February 2 2011
As somebody who doesn't want to put her health decisions in the hands of government bureaucrats, I am really pleased that Federal District Judge Roger Vinson has ruled that Obamacare is unconstitutional. I hope it goes to the Supreme Court and is upheld.
But concerns about health care aren't the only reason to hope that Obamacare is rejected. If the Supreme Court upholds the law, then we will see the most outrageous extension of federal government power in the history of the republic.
Two legal experts explore the ramifications of upholding Obamacare in today's Wall Street Journal. They point out that the government argued that it has the right to force citizens to buy a product (health insurance) under the Commerce Clause. Recognizing the vulnerability of this argument, the government shifted to the Necessary and Proper Clause of the Constitution, which empowers Congress to make laws necessary to carry out it its enumerated powers.

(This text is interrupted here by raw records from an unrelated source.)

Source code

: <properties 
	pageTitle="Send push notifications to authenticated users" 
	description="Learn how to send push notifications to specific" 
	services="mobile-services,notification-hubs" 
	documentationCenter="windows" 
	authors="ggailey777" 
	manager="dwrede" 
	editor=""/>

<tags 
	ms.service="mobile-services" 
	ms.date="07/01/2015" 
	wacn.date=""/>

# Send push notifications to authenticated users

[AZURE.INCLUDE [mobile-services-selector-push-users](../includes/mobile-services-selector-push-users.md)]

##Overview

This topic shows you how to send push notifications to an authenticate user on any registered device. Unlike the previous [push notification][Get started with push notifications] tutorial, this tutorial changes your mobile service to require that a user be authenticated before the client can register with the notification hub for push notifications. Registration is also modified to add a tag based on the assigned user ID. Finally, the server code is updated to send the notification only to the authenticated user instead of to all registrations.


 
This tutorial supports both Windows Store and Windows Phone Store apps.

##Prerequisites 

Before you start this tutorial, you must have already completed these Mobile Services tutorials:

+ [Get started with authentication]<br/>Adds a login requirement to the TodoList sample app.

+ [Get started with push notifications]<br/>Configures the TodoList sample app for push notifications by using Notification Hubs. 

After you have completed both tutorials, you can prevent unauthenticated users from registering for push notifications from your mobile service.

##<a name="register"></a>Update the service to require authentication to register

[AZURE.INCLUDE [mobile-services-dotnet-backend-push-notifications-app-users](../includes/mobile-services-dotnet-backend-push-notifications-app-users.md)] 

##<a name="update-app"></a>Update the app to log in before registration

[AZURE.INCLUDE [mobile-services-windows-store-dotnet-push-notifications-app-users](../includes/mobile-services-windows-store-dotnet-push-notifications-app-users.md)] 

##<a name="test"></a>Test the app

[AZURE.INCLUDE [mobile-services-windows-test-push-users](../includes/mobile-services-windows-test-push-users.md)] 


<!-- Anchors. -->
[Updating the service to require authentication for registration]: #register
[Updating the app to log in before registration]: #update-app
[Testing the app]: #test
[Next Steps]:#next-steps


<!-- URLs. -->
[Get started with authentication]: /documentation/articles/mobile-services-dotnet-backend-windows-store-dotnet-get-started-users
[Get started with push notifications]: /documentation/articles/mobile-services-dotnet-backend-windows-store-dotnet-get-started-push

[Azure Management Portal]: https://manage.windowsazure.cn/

But Judge Vinson rejected this:
This novel use of the Necessary and Proper Clause, if allowed to stand, would fundamentally transform our constitutional scheme from limited to unlimited federal power, narrowing the scope of individual liberty. In Judge Vinson's words, "the more harm the statute does, the more power Congress could assume for itself under the Necessary and Proper Clause. This result would, of course, expand the Necessary and Proper Clause far beyond its original meaning, and allow Congress to exceed the powers specifically enumerated in Article I."
This is more than health care, as important as that is.
This is about the very nature of our government.